FIG. 1 is a side elevation view of a tube, a smooth mandrel, and a tool arbor having a tool gang thereon for rolling the tube on the mandrel to form the heat transfer tube of the present invention;

FIG. 2 is a fragmentary sectional view on an enlarged scale showing a typical tube being finned, rolled over, and notched by the tool gang arrangement of the present invention;

FIG. 3 is a side elevational sectional view on an enlarged scale of the high performance evaporator tube of the present invention with internal ribs;

FIG. 4 is a 10X photograph of the surface of the high performance evaporator tube of the present invention;

FIG. 5 is an elevational sectional view of the final notched roller of the tool gang of the present invention forming the enhanced surface shown in FIG. 4;

FIG. 6 is an enlarged view of the teeth of the final notched roller as shown in FIG. 5; and

FIG. 7 is a graphical representation of the boiling performance of the high performance evaporator tube of the present invention in comparison with a prior enhanced tube.

DESCRIPTION OF THE PREFERRED EMBODIMENT

The high performance enhanced tubes of the present invention are designed for use in an evaporator of a refrigeration system having a fluid to be cooled passing through heat transfer tubes and having refrigerant, which is vaporized, in contact with the external surface of the tubes.

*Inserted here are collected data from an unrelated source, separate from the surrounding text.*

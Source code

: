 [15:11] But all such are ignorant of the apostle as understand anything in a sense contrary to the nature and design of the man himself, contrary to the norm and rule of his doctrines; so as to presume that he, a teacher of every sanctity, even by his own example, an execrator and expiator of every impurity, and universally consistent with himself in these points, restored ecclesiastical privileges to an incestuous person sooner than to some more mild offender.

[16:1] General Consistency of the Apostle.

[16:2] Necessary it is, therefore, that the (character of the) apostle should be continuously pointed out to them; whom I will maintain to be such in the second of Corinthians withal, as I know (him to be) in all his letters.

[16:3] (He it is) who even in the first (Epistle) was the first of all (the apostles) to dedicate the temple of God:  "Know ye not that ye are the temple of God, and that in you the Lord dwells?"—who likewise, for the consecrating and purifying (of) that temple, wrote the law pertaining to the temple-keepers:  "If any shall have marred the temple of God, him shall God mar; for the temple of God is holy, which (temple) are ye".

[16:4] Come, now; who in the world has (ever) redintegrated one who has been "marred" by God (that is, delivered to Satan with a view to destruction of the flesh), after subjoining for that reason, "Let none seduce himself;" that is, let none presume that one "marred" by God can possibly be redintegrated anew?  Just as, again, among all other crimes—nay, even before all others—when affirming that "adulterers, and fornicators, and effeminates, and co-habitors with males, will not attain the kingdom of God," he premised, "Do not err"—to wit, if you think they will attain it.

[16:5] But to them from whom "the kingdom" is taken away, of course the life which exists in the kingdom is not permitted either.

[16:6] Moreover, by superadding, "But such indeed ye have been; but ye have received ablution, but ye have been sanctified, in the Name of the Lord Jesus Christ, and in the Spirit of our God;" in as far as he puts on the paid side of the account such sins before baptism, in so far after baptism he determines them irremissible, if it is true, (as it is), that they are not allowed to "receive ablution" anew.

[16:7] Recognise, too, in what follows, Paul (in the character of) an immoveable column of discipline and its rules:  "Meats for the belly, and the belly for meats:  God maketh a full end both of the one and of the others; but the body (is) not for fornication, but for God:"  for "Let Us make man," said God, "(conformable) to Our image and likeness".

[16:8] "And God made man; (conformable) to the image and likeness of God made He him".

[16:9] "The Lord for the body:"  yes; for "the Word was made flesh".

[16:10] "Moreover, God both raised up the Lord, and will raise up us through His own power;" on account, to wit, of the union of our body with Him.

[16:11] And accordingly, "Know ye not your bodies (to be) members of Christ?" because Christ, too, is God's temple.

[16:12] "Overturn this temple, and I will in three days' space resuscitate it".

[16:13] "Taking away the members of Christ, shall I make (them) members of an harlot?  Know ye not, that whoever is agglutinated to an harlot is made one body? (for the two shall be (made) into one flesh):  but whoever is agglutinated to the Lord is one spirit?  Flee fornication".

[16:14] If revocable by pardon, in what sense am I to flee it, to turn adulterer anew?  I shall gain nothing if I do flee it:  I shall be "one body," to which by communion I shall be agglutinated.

Typically, a plurality of heat transfer tubes are mounted in parallel and connected so that several tubes form a fluid flow circuit and a plurality of such parallel circuits are provided to form a tube bundle. Usually, all of the tubes of the various circuits are contained within a single shell wherein they are immersed in the refrigerant. The heat transfer capabilities of the evaporator is largely determined by the average heat transfer characteristics of the individual heat transfer tubes. The size of the subsurface channels and the size, number, and configuration of the pores on the surface of the tubes are particularly critical for R-11 applications. Moreover, the creation of a high performance evaporator tube that can be manufactured from a commercial prime tube in a single pass on a conventional tube finning machine is preferred since it permits more rapid operation and is more cost efffective.

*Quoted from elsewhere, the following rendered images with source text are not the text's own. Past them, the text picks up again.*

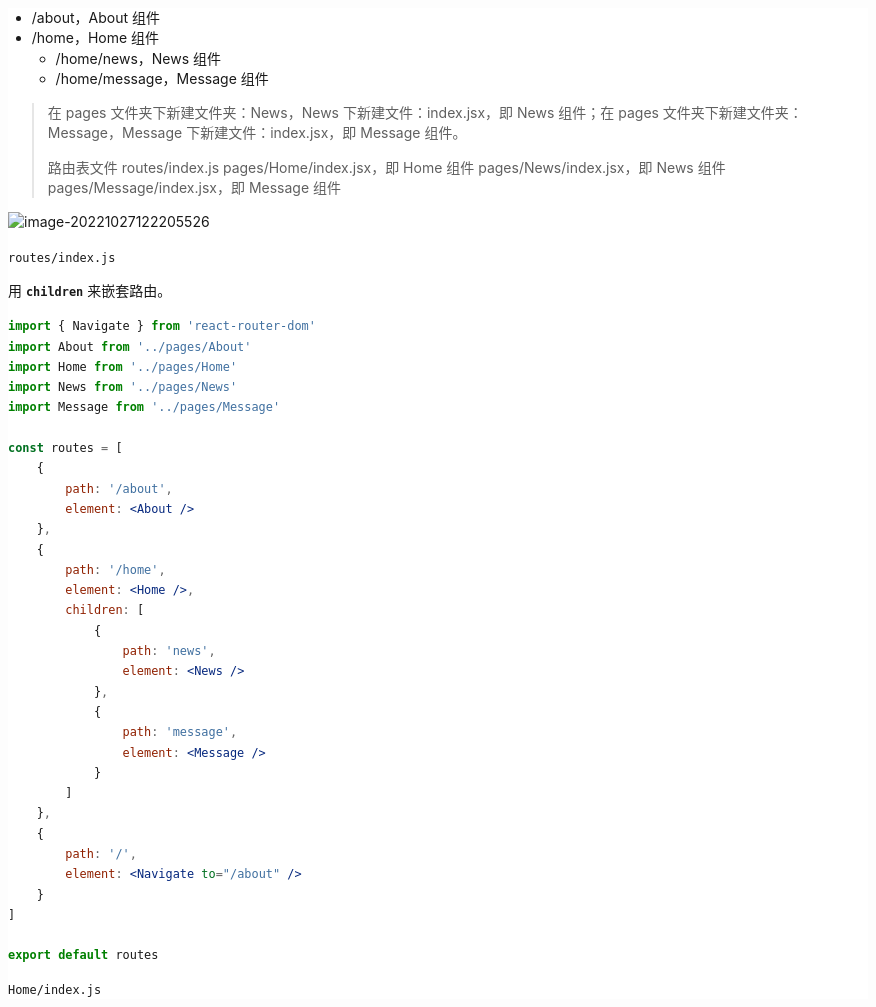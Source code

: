 - /about，About 组件
- /home，Home 组件
  - /home/news，News 组件
  - /home/message，Message 组件

> 在 pages 文件夹下新建文件夹：News，News 下新建文件：index.jsx，即 News 组件；在 pages 文件夹下新建文件夹：Message，Message 下新建文件：index.jsx，即 Message 组件。
>
> 路由表文件 routes/index.js pages/Home/index.jsx，即 Home 组件 pages/News/index.jsx，即 News 组件 pages/Message/index.jsx，即 Message 组件

![image-20221027122205526](https://i0.hdslb.com/bfs/album/8a6da962aea796cb490cb74582edd7e18dab8a65.png)

`routes/index.js`

用 **`children`** 来嵌套路由。

```jsx
import { Navigate } from 'react-router-dom'
import About from '../pages/About'
import Home from '../pages/Home'
import News from '../pages/News'
import Message from '../pages/Message'

const routes = [
	{
		path: '/about',
		element: <About />
	},
	{
		path: '/home',
		element: <Home />,
		children: [
			{
				path: 'news',
				element: <News />
			},
			{
				path: 'message',
				element: <Message />
			}
		]
	},
	{
		path: '/',
		element: <Navigate to="/about" />
	}
]

export default routes
```

`Home/index.js`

Referring now to the drawings, FIG. 1 shows the relationship between a tube 10 being enhanced and a tool arbor 20 spaced thereabout and a mandrel 30 inserted therein. Normally, a finning machine contains a plurality of tool arbors, e.g., three spaced 120 apart, but only one tool arbor is shown for clarity. The mandrel 30 is of sufficient length that the interior surface of the tube 10 is supported beneath the tool arbor 20. The mandrel 30 may either be smooth (as shown in FIG. 1) or grooved to form internal ribs (as shown in FIG. 3). However, if the mandrel forms ribs in the tube it is important that the ribs are closely spaced to prevent the external fins located above the ribs from being depressed. The tool arbor 20 with a tool gang 22 is used to form the external fin convolutions 12. The tool gang 22 comprises a plurality of fin forming discs 24 which are used to displace the material of the tube wall 14 of tube 10 to form the helical external fin convolutions 12, and a plurality of roller-like discs 26 to contact the formed fins. A tooth-like notched disc 28 is the last roller-like disc to contact the tube 10.

As shown in FIG. 2 the external fin convolution 12 is formed by the fin forming discs 24. Subsequently, the smooth roller-like discs 26 roll over the tip portion 13 of the fin convolution 12 toward the adjacent convolution to form subsurface channels 16.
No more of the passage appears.